Section 3.09. Waiver of Notice. No notice of any meeting need be given to any
director who is present at the meeting or who waives notice of such meeting in
writing (which waiver shall be filed with the records of such meeting), either
before or after the time of the meeting.
Section 3.10. Quorum and Voting. At all meetings of the board of directors, the
presence of one-half of the number of directors then in office shall constitute
a quorum for the transaction of business, provided that there shall be present
at least two directors. In the absence of a quorum, a majority of the directors
present may adjourn the meeting, from time to time, until a quorum shall be
present.
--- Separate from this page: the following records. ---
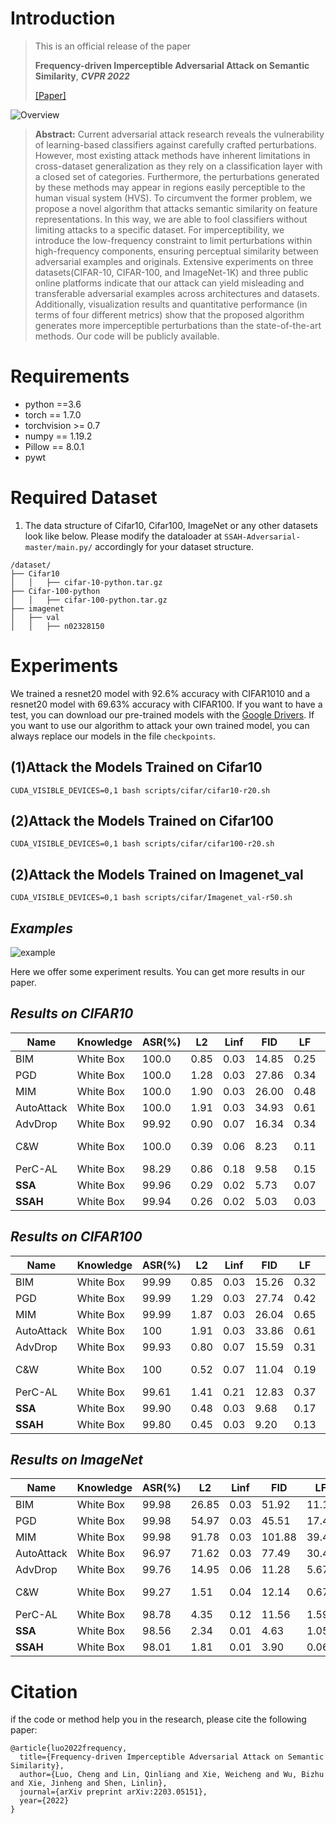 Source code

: Introduction
=
> This is an official release of the paper  
> 
> **Frequency-driven Imperceptible Adversarial Attack on Semantic Similarity**, ***CVPR 2022***
> 
> [[Paper]](https://arxiv.org/abs/2203.05151)
> 
![Overview](https://github.com/LinQinLiang/SSAH-adversarial-attack/blob/main/imgs/overview.png)

> __Abstract:__ Current adversarial attack research reveals the vulnerability of learning-based classifiers against carefully crafted perturbations. However, most existing attack methods have inherent limitations in cross-dataset generalization as they rely on a classification layer with a closed set of categories. Furthermore, the perturbations generated by these methods may appear in regions easily perceptible to the human visual system (HVS). To circumvent the former problem, we propose a novel algorithm that attacks semantic similarity on feature representations. In this way, we are able to fool classifiers without limiting attacks to a specific dataset. For imperceptibility, we introduce the low-frequency constraint to limit perturbations within high-frequency components, ensuring perceptual similarity between adversarial examples and originals. Extensive experiments on three datasets(CIFAR-10, CIFAR-100, and ImageNet-1K) and three public online platforms indicate that our attack can yield misleading and transferable adversarial examples across architectures and datasets. Additionally, visualization results and quantitative performance (in terms of four different metrics) show that the proposed algorithm generates more imperceptible perturbations than the state-of-the-art methods. Our code will be publicly available.

Requirements
=
* python ==3.6
* torch == 1.7.0
* torchvision >= 0.7
* numpy == 1.19.2
* Pillow == 8.0.1
* pywt

Required Dataset
=
1. The data structure of Cifar10, Cifar100, ImageNet or any other datasets look like below. Please modify the dataloader at `SSAH-Adversarial-master/main.py/` accordingly for your dataset structure.

```
/dataset/
├── Cifar10
│   │   ├── cifar-10-python.tar.gz
├── Cifar-100-python
│   │   ├── cifar-100-python.tar.gz
├── imagenet
│   ├── val
│   │   ├── n02328150

```

Experiments
=
We trained a resnet20 model with 92.6% accuracy with CIFAR1010 and a resnet20 model with 69.63% accuracy with CIFAR100. If you want to have a test, you can download our pre-trained models with the [Google Drivers](https://drive.google.com/drive/folders/1SrNrh7o7Ocok7w9ENuXROy9p_bC2IJVj?usp=sharing). If you want to use our algorithm to attack your own trained model, you can always replace our models in the file ```checkpoints```.

(1)Attack the Models Trained on Cifar10
-
```
CUDA_VISIBLE_DEVICES=0,1 bash scripts/cifar/cifar10-r20.sh
```
(2)Attack the Models Trained on Cifar100
-
```
CUDA_VISIBLE_DEVICES=0,1 bash scripts/cifar/cifar100-r20.sh
```
(2)Attack the Models Trained on Imagenet_val
-
```
CUDA_VISIBLE_DEVICES=0,1 bash scripts/cifar/Imagenet_val-r50.sh
```
***Examples***
-
![example](https://github.com/LinQinLiang/SSAH-adversarial-attack/blob/main/imgs/img.png)

Here we offer some experiment results. You can get more results in our paper.

***Results on CIFAR10***
-
|  Name   | Knowledge  |  ASR(%)  |  L2 |  Linf | FID | LF | Paper |
|  ----  | ----  |  ----  | ----  |   ----  | ----  |   ----  | ----  | 
| BIM  | White Box |  100.0 |   0.85   |   0.03     |   14.85     |  0.25       |    [ICLR2017](https://arxiv.org/pdf/1607.02533.pdf)    |
| PGD  | White Box|   100.0 |  1.28|  0.03     |   27.86    |   0.34    |    [arxiv link](https://arxiv.org/pdf/1706.06083.pdf)     |
| MIM  | White Box|   100.0 | 1.90  |   0.03     |     26.00  |   0.48    |     [CVPR2018](https://openaccess.thecvf.com/content_cvpr_2018/papers/Dong_Boosting_Adversarial_Attacks_CVPR_2018_paper.pdf)   |
| AutoAttack | White Box |100.0 |  1.91     |    0.03    |    34.93   |  0.61     |     [ICML2020](https://arxiv.org/pdf/2003.01690.pdf)    |
| AdvDrop | White Box | 99.92| 0.90      |   0.07    |   16.34    |   0.34    |     [ICCV2021](https://openaccess.thecvf.com/content/ICCV2021/papers/Duan_AdvDrop_Adversarial_Attack_to_DNNs_by_Dropping_Information_ICCV_2021_paper.pdf)    |
| C&W  | White Box| 100.0 |   0.39   |     0.06  |   8.23    |   0.11    |     [IEEE SSP2017](https://arxiv.org/pdf/1608.04644.pdf)   |
| PerC-AL  | White Box | 98.29  | 0.86    |   0.18    |    9.58   |  0.15     |    [CVPR2020](https://openaccess.thecvf.com/content_CVPR_2020/papers/Zhao_Towards_Large_Yet_Imperceptible_Adversarial_Image_Perturbations_With_Perceptual_Color_CVPR_2020_paper.pdf)     |
| **SSA** | White Box |99.96  |  0.29    |     0.02  |    5.73   |   0.07    |     [CVPR2022](https://arxiv.org/abs/2203.05151)    |
| **SSAH** | White Box | 99.94 |   0.26    |  0.02     |   5.03    |    0.03   |    [CVPR2022](https://arxiv.org/abs/2203.05151)     |

***Results on CIFAR100***
-
|  Name   | Knowledge  |  ASR(%)  |  L2 |  Linf | FID | LF | Paper |
|  ----  | ----  |  ----  | ----  |   ----  | ----  |   ----  | ----  | 
| BIM  | White Box |  99.99 |0.85 |0.03 |15.26 |0.32   |    [ICLR2017](https://arxiv.org/pdf/1607.02533.pdf)    |
| PGD  | White Box|   99.99 |1.29 |0.03 |27.74 |0.42    |    [arxiv link](https://arxiv.org/pdf/1706.06083.pdf)     |
| MIM  | White Box|   99.99 |1.87 |0.03 |26.04 |0.65    |     [CVPR2018](https://openaccess.thecvf.com/content_cvpr_2018/papers/Dong_Boosting_Adversarial_Attacks_CVPR_2018_paper.pdf)    |
| AutoAttack | White Box |100 |1.91 |0.03 |33.86 |0.61 |     [ICML2020](https://arxiv.org/pdf/2003.01690.pdf)    |
| AdvDrop | White Box |  99.93 | 0.80 | 0.07 | 15.59 | 0.31|     [ICCV2021](https://openaccess.thecvf.com/content/ICCV2021/papers/Duan_AdvDrop_Adversarial_Attack_to_DNNs_by_Dropping_Information_ICCV_2021_paper.pdf)    |
| C&W  | White Box| 100 | 0.52 |0.07 |11.04 |0.19  |     [IEEE SSP2017](https://arxiv.org/pdf/1608.04644.pdf)   |
| PerC-AL  | White Box | 99.61 |1.41 |0.21 |12.83 |0.37    |    [CVPR2020](https://openaccess.thecvf.com/content_CVPR_2020/papers/Zhao_Towards_Large_Yet_Imperceptible_Adversarial_Image_Perturbations_With_Perceptual_Color_CVPR_2020_paper.pdf)|
| **SSA** | White Box |99.90 |0.48 |0.03 |9.68 |0.17   |     [CVPR2022](https://arxiv.org/abs/2203.05151)    |
| **SSAH** | White Box | 99.80 |0.45 |0.03 |9.20 |0.13  |    [CVPR2022](https://arxiv.org/abs/2203.05151)     |


***Results on ImageNet***
-
|  Name   | Knowledge  |  ASR(%)  |  L2 |  Linf | FID | LF | Paper |
|  ----  | ----  |  ----  | ----  |   ----  | ----  |   ----  | ----  | 
| BIM  | White Box |   99.98 |26.85 |0.03 |51.92 |11.18   |    [ICLR2017](https://arxiv.org/pdf/1607.02533.pdf)    |
| PGD  | White Box|  99.98 |54.97 |0.03 |45.51 |17.41  |    [arxiv link](https://arxiv.org/pdf/1706.06083.pdf)     |
| MIM  | White Box|   99.98 |91.78 |0.03 |101.88 |39.42   |     [CVPR2018](https://openaccess.thecvf.com/content_cvpr_2018/papers/Dong_Boosting_Adversarial_Attacks_CVPR_2018_paper.pdf)    |
| AutoAttack | White Box | 96.97 |71.62 |0.03 |77.49 |30.45 |     [ICML2020](https://arxiv.org/pdf/2003.01690.pdf)    |
| AdvDrop | White Box |  99.76 |14.95 |0.06 |11.28 |5.67|     [ICCV2021](https://openaccess.thecvf.com/content/ICCV2021/papers/Duan_AdvDrop_Adversarial_Attack_to_DNNs_by_Dropping_Information_ICCV_2021_paper.pdf)    |
| C&W  | White Box| 99.27  |1.51  |0.04  |12.14  |0.67  |     [IEEE SSP2017](https://arxiv.org/pdf/1608.04644.pdf)   |
| PerC-AL  | White Box | 98.78 |4.35 |0.12 |11.56 |1.59   |    [CVPR2020](https://openaccess.thecvf.com/content_CVPR_2020/papers/Zhao_Towards_Large_Yet_Imperceptible_Adversarial_Image_Perturbations_With_Perceptual_Color_CVPR_2020_paper.pdf)|
| **SSA** | White Box |98.56 |2.34 |0.01 |4.63 |1.05   |     [CVPR2022](https://arxiv.org/abs/2203.05151)    |
| **SSAH** | White Box | 98.01 |1.81 |0.01 |3.90 |0.06  |    [CVPR2022](https://arxiv.org/abs/2203.05151)     |


Citation
=
if the code or method help you in the research, please cite the following paper:
```
@article{luo2022frequency,
  title={Frequency-driven Imperceptible Adversarial Attack on Semantic Similarity},
  author={Luo, Cheng and Lin, Qinliang and Xie, Weicheng and Wu, Bizhu and Xie, Jinheng and Shen, Linlin},
  journal={arXiv preprint arXiv:2203.05151},
  year={2022}
}
```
The action of a majority of the directors present at a meeting at which
a quorum is present shall be the action of the board of directors, unless
concurrence of a greater proportion is required for such action by law, by the
Articles of Incorporation or by these By-laws.
Section 3.11. Action Without a Meeting. Except as otherwise provided in the
Investment Company Act of 1940, as amended, any action required or permitted to
be taken at any meeting of the board of directors or of any committee thereof
may be taken without a meeting if a written consent to such action is signed by
all members of the board or of such committee, as the case may be, and such
written consent is filed with the minutes of proceedings of the board or
committee.
Section 3.12. Compensation of Directors. Directors may receive such compensation
for their services as may from time to time be determined by resolution of the
board of directors.
ARTICLE IV
COMMITTEES
Section 4.01. Organization. By resolution adopted by the board of directors, the
board may designate one or more committees of the board of directors, including
an Executive Committee, each consisting of at least two directors. Each member
of a committee shall be a director and shall hold committee membership at the
pleasure of the board. The chairman of the board, if any, shall be a member of
the Executive Committee. The board of directors shall have the power at any time
to change the members of such committees and to fill vacancies in the
committees.
Section 4.02. Powers of the Executive Committee. Unless otherwise provided by
resolution of the board of directors, when the board of directors is not in
session the Executive Committee shall have and may exercise all powers of the
board of directors in the management of the business and affairs of the
Corporation that may lawfully be exercised by an Executive Committee except the
power to declare a dividend or distribution on stock, authorize the issuance of
stock, recommend to stockholders any action requiring stockholders' approval,
amend these By-laws, approve any merger or share exchange which does not require
stockholder approval or approve or terminate any contract with an "investment
adviser" or "principal underwriter," as those terms are defined in the
Investment Company Act of 1940, as amended, or to take any other action required
by the Investment Company Act of 1940, as amended, to be taken by the board of
directors. Notwithstanding the above, such Executive Committee may make such
dividend calculations and payments as are consistent with applicable law,
including Maryland corporate law.
Section 4.03. Powers of Other Committees of the Board of Directors. To the
extent provided by resolution of the board, other committees of the board of
directors shall have and may exercise any of the powers that may lawfully be
granted to the Executive Committee.
Section 4.04. Proceedings and Quorum. In the absence of an appropriate
resolution of the board of directors, each committee may adopt such rules and
regulations governing its proceedings, quorum and manner of acting as it shall
deem proper and desirable, provided that a quorum shall not be less than two
directors. In the event any member of any committee is absent from any meeting,
the members thereof present at the meeting, whether or not they constitute a
quorum, may appoint a member of the board of directors to act in the place of
such absent member.
Section 4.05. Other Committees. The board of directors may appoint other
committees, each consisting of one or more persons, who need not be directors.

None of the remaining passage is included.